On May 20th appellant wrote appellee, accepting its offer of the 19th. The letter is as follows:
Referring to our letter May 18th concerning new steel boiler cuttings and your reply of May 19th, making an offer of $38 gross ton, f. o. b. your works, please be advised, as per our phone conversation of this date, that we are accepting same on two carloads or approximately one hundred (100) gross ton. We have one hundred gross tons of this merchandise and will try to get it in two cars. Otherwise we will have to load it in three smaller cars."
The foregoing letters constitute the contract which appellant relies on in its suit to recover damages for its breach. The subsequent facts must be briefly stated, as they are necessary for a proper decision of the question.
On May 21, 1920, the resident manager of appellee at Addyston, W.L. Perkins, sent a telegram to appellant as follows:
"We will positively not accept any boiler clippings your letter twentieth under any consideration."

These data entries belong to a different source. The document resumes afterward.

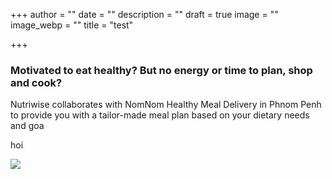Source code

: +++
author = ""
date = ""
description = ""
draft = true
image = ""
image_webp = ""
title = "test"

+++
### Motivated to eat healthy? But no energy or time to plan, shop and cook?

Nutriwise collaborates with NomNom Healthy Meal Delivery in Phnom Penh to provide you with a tailor-made meal plan based on your dietary needs and goa

<div>hoi</div>

![](/images/blog/custom-plan-info.png)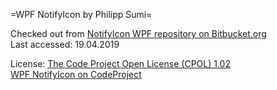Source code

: =WPF NotifyIcon by Philipp Sumi=

Checked out from [NotifyIcon WPF repository on Bitbucket.org](https://bitbucket.org/hardcodet/notifyicon-wpf)    
Last accessed: 19.04.2019        

License: [The Code Project Open License (CPOL) 1.02](https://www.codeproject.com/info/cpol10.aspx)        
[WPF NotifyIcon on CodeProject](https://www.codeproject.com/Articles/36468/WPF-NotifyIcon-2)
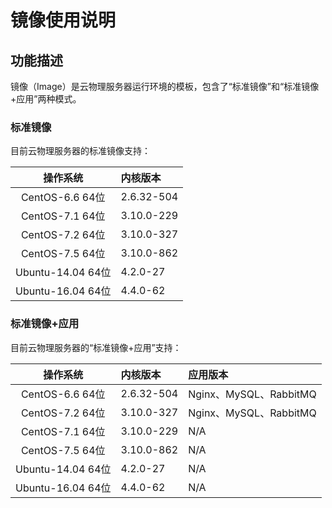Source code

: # 镜像使用说明

## 功能描述

镜像（Image）是云物理服务器运行环境的模板，包含了“标准镜像”和“标准镜像+应用”两种模式。

### 标准镜像
目前云物理服务器的标准镜像支持：

|操作系统|内核版本|
|:--:|:--|
|CentOS-6.6 64位|2.6.32-504|
|CentOS-7.1  64位|3.10.0-229|
|CentOS-7.2  64位|3.10.0-327|
|CentOS-7.5  64位|3.10.0-862|
|Ubuntu-14.04 64位|4.2.0-27|
|Ubuntu-16.04 64位|4.4.0-62|


### 标准镜像+应用
目前云物理服务器的“标准镜像+应用”支持：

|操作系统|内核版本|应用版本|
|:--:|:--|:--|
|CentOS-6.6 64位|2.6.32-504|Nginx、MySQL、RabbitMQ|
|CentOS-7.2  64位|3.10.0-327|Nginx、MySQL、RabbitMQ|
|CentOS-7.1  64位|3.10.0-229|N/A|
|CentOS-7.5  64位|3.10.0-862|N/A|
|Ubuntu-14.04 64位|4.2.0-27|N/A|
|Ubuntu-16.04 64位|4.4.0-62|N/A|
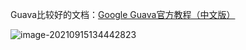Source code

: Guava比较好的文档：[Google Guava官方教程（中文版）](https://wizardforcel.gitbooks.io/guava-tutorial/content/1.html)

![image-20210915134442823](https://chua-n.gitee.io/figure-bed/notebook/Java/59.png)

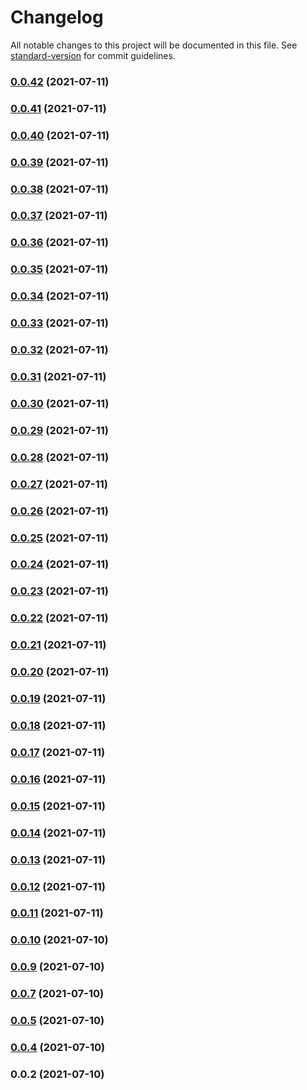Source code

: # Changelog

All notable changes to this project will be documented in this file. See [standard-version](https://github.com/conventional-changelog/standard-version) for commit guidelines.

### [0.0.42](https://github.com/jgtb313/fast-serverless-framework/compare/v0.0.41...v0.0.42) (2021-07-11)



### [0.0.41](https://github.com/jgtb313/fast-serverless-framework/compare/v0.0.40...v0.0.41) (2021-07-11)



### [0.0.40](https://github.com/jgtb313/fast-serverless-framework/compare/v0.0.39...v0.0.40) (2021-07-11)



### [0.0.39](https://github.com/jgtb313/fast-serverless-framework/compare/v0.0.38...v0.0.39) (2021-07-11)



### [0.0.38](https://github.com/jgtb313/fast-serverless-framework/compare/v0.0.37...v0.0.38) (2021-07-11)



### [0.0.37](https://github.com/jgtb313/fast-serverless-framework/compare/v0.0.36...v0.0.37) (2021-07-11)



### [0.0.36](https://github.com/jgtb313/fast-serverless-framework/compare/v0.0.35...v0.0.36) (2021-07-11)



### [0.0.35](https://github.com/jgtb313/fast-serverless-framework/compare/v0.0.34...v0.0.35) (2021-07-11)



### [0.0.34](https://github.com/jgtb313/fast-serverless-framework/compare/v0.0.33...v0.0.34) (2021-07-11)



### [0.0.33](https://github.com/jgtb313/fast-serverless-framework/compare/v0.0.32...v0.0.33) (2021-07-11)



### [0.0.32](https://github.com/jgtb313/fast-serverless-framework/compare/v0.0.31...v0.0.32) (2021-07-11)



### [0.0.31](https://github.com/jgtb313/fast-serverless-framework/compare/v0.0.30...v0.0.31) (2021-07-11)



### [0.0.30](https://github.com/jgtb313/fast-serverless-framework/compare/v0.0.29...v0.0.30) (2021-07-11)



### [0.0.29](https://github.com/jgtb313/fast-serverless-framework/compare/v0.0.28...v0.0.29) (2021-07-11)



### [0.0.28](https://github.com/jgtb313/fast-serverless-framework/compare/v0.0.27...v0.0.28) (2021-07-11)



### [0.0.27](https://github.com/jgtb313/fast-serverless-framework/compare/v0.0.26...v0.0.27) (2021-07-11)



### [0.0.26](https://github.com/jgtb313/fast-serverless-framework/compare/v0.0.25...v0.0.26) (2021-07-11)



### [0.0.25](https://github.com/jgtb313/fast-serverless-framework/compare/v0.0.24...v0.0.25) (2021-07-11)



### [0.0.24](https://github.com/jgtb313/fast-serverless-framework/compare/v0.0.23...v0.0.24) (2021-07-11)



### [0.0.23](https://github.com/jgtb313/fast-serverless-framework/compare/v0.0.22...v0.0.23) (2021-07-11)



### [0.0.22](https://github.com/jgtb313/fast-serverless-framework/compare/v0.0.21...v0.0.22) (2021-07-11)



### [0.0.21](https://github.com/jgtb313/fast-serverless-framework/compare/v0.0.20...v0.0.21) (2021-07-11)



### [0.0.20](https://github.com/jgtb313/fast-serverless-framework/compare/v0.0.19...v0.0.20) (2021-07-11)



### [0.0.19](https://github.com/jgtb313/fast-serverless-framework/compare/v0.0.18...v0.0.19) (2021-07-11)



### [0.0.18](https://github.com/jgtb313/fast-serverless-framework/compare/v0.0.17...v0.0.18) (2021-07-11)



### [0.0.17](https://github.com/jgtb313/fast-serverless-framework/compare/v0.0.16...v0.0.17) (2021-07-11)



### [0.0.16](https://github.com/jgtb313/fast-serverless-framework/compare/v0.0.15...v0.0.16) (2021-07-11)



### [0.0.15](https://github.com/jgtb313/fast-serverless-framework/compare/v0.0.14...v0.0.15) (2021-07-11)



### [0.0.14](https://github.com/jgtb313/fast-serverless-framework/compare/v0.0.13...v0.0.14) (2021-07-11)



### [0.0.13](https://github.com/jgtb313/fast-serverless-framework/compare/v0.0.12...v0.0.13) (2021-07-11)



### [0.0.12](https://github.com/jgtb313/fast-serverless-framework/compare/v0.0.11...v0.0.12) (2021-07-11)



### [0.0.11](https://github.com/jgtb313/fast-serverless-framework/compare/v0.0.10...v0.0.11) (2021-07-11)



### [0.0.10](https://github.com/jgtb313/fast-serverless-framework/compare/v0.0.9...v0.0.10) (2021-07-10)



### [0.0.9](https://github.com/jgtb313/fast-serverless-framework/compare/v0.0.7...v0.0.9) (2021-07-10)



### [0.0.7](https://github.com/jgtb313/fast-serverless-framework/compare/v0.0.5...v0.0.7) (2021-07-10)



### [0.0.5](https://github.com/jgtb313/fast-serverless-framework/compare/v0.0.4...v0.0.5) (2021-07-10)



### [0.0.4](https://github.com/jgtb313/fast-serverless-framework/compare/v0.0.2...v0.0.4) (2021-07-10)



### 0.0.2 (2021-07-10)
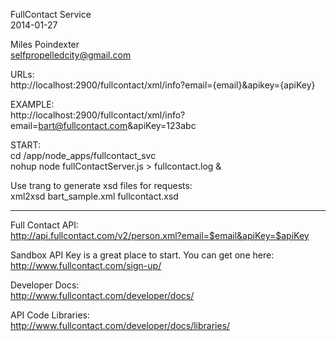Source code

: FullContact Service  
2014-01-27  
  
Miles Poindexter  
selfpropelledcity@gmail.com  
  
URLs:  
http://localhost:2900/fullcontact/xml/info?email={email}&apikey={apiKey}  
  
EXAMPLE:  
http://localhost:2900/fullcontact/xml/info?email=bart@fullcontact.com&apiKey=123abc  
  
START:  
cd /app/node_apps/fullcontact_svc  
nohup node fullContactServer.js > fullcontact.log &  
  
Use trang to generate xsd files for requests:  
xml2xsd bart_sample.xml fullcontact.xsd  
  
_______________________________________________________________________  
Full Contact API:  
http://api.fullcontact.com/v2/person.xml?email=$email&apiKey=$apiKey  
  
Sandbox API Key is a great place to start. You can get one here:  
http://www.fullcontact.com/sign-up/  
  
Developer Docs:  
http://www.fullcontact.com/developer/docs/  
  
API Code Libraries:  
http://www.fullcontact.com/developer/docs/libraries/  
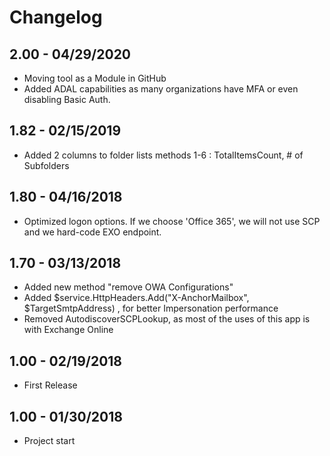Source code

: ﻿# Changelog
## 2.00 - 04/29/2020
 - Moving tool as a Module in GitHub
 - Added ADAL capabilities as many organizations have MFA or even disabling Basic Auth.
## 1.82 - 02/15/2019
 - Added 2 columns to folder lists methods 1-6 : TotalItemsCount, # of Subfolders
## 1.80 - 04/16/2018
 - Optimized logon options. If we choose 'Office 365', we will not use SCP and we hard-code EXO endpoint.
## 1.70 - 03/13/2018
 - Added new method "remove OWA Configurations"
 - Added $service.HttpHeaders.Add("X-AnchorMailbox", $TargetSmtpAddress) , for better Impersonation performance
 - Removed AutodiscoverSCPLookup, as most of the uses of this app is with Exchange Online
## 1.00 - 02/19/2018
 - First Release
## 1.00 - 01/30/2018
 - Project start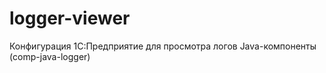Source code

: # logger-viewer

Конфигурация 1С:Предприятие для просмотра логов Java-компоненты (comp-java-logger)


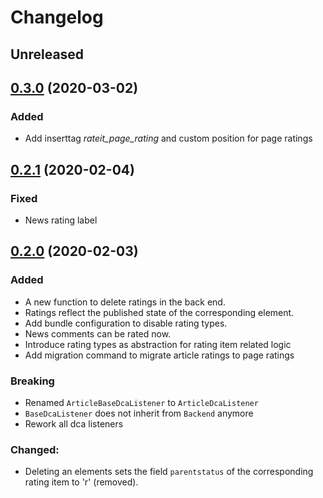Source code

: # Changelog

## Unreleased

## [0.3.0] (2020-03-02)

### Added

- Add inserttag *rateit_page_rating* and custom position for page ratings

## [0.2.1] (2020-02-04)

### Fixed

- News rating label

## [0.2.0] (2020-02-03)

### Added

- A new function to delete ratings in the back end.
- Ratings reflect the published state of the corresponding element.
- Add bundle configuration to disable rating types.
- News comments can be rated now.
- Introduce rating types as abstraction for rating item related logic 
- Add migration command to migrate article ratings to page ratings

### Breaking

 - Renamed `ArticleBaseDcaListener` to `ArticleDcaListener`
 - `BaseDcaListener` does not inherit from `Backend` anymore
 - Rework all dca listeners

### Changed:

- Deleting an elements sets the field `parentstatus` of the corresponding rating item to 'r' (removed).


[0.3.0]: https://github.com/hofff/contao-rate-it/compare/0.2.1...0.3.0
[0.2.1]: https://github.com/hofff/contao-rate-it/compare/0.2.0...0.2.1
[0.2.0]: https://github.com/hofff/contao-rate-it/compare/0.1.2...0.2.0
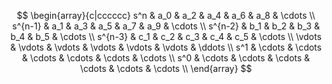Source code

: $$
\begin{array}{c|cccccc}
s^n     & a_0 & a_2 & a_4 & a_6 & a_8 & \cdots \\
s^{n-1} & a_1 & a_3 & a_5 & a_7 & a_9 & \cdots \\
s^{n-2} & b_1 & b_2 & b_3 & b_4 & b_5 & \cdots \\
s^{n-3} & c_1 & c_2 & c_3 & c_4 & c_5 & \cdots \\
\vdots  & \vdots & \vdots & \vdots & \vdots & \vdots & \ddots \\
s^1     & \cdots & \cdots & \cdots & \cdots & \cdots & \cdots \\
s^0     & \cdots & \cdots & \cdots & \cdots & \cdots & \cdots \\
\end{array}
$$
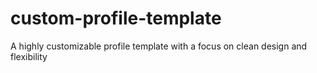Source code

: # custom-profile-template
A highly customizable profile template with a focus on clean design and flexibility
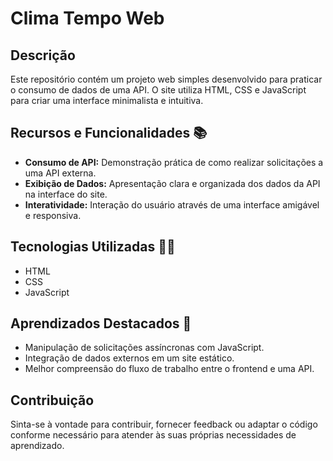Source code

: # Clima Tempo Web 

## Descrição
Este repositório contém um projeto web simples desenvolvido para praticar o consumo de dados de uma API. O site utiliza HTML, CSS e JavaScript para criar uma interface minimalista e intuitiva.

## Recursos e Funcionalidades 📚
- **Consumo de API:** Demonstração prática de como realizar solicitações a uma API externa.
- **Exibição de Dados:** Apresentação clara e organizada dos dados da API na interface do site.
- **Interatividade:** Interação do usuário através de uma interface amigável e responsiva.

## Tecnologias Utilizadas 👩‍💻
- HTML
- CSS
- JavaScript

## Aprendizados Destacados 🚀
- Manipulação de solicitações assíncronas com JavaScript.
- Integração de dados externos em um site estático.
- Melhor compreensão do fluxo de trabalho entre o frontend e uma API.

## Contribuição
Sinta-se à vontade para contribuir, fornecer feedback ou adaptar o código conforme necessário para atender às suas próprias necessidades de aprendizado.
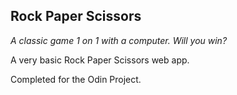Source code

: ## Rock Paper Scissors
*A classic game 1 on 1 with a computer. Will you win?*

A very basic Rock Paper Scissors web app.

Completed for the Odin Project.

At the time of the receipt of this telegram the 100 tons of boiler cuttings had been loaded, and, according to some of the evidence, had gone forward, although it appears that the cars did not leave the city of Louisville until some days later. At all events the boiler cuttings were loaded, under the contract contained in the three foregoing letters, at the time of the receipt of the telegram. At least one of the carloads was shipped and acceptance was refused. The material was disposed of later, and it is the contention of appellant that it received only $25 per ton, instead of $38.50, called for by the terms of the contract. It sued for the difference, and also for freight on the shipment.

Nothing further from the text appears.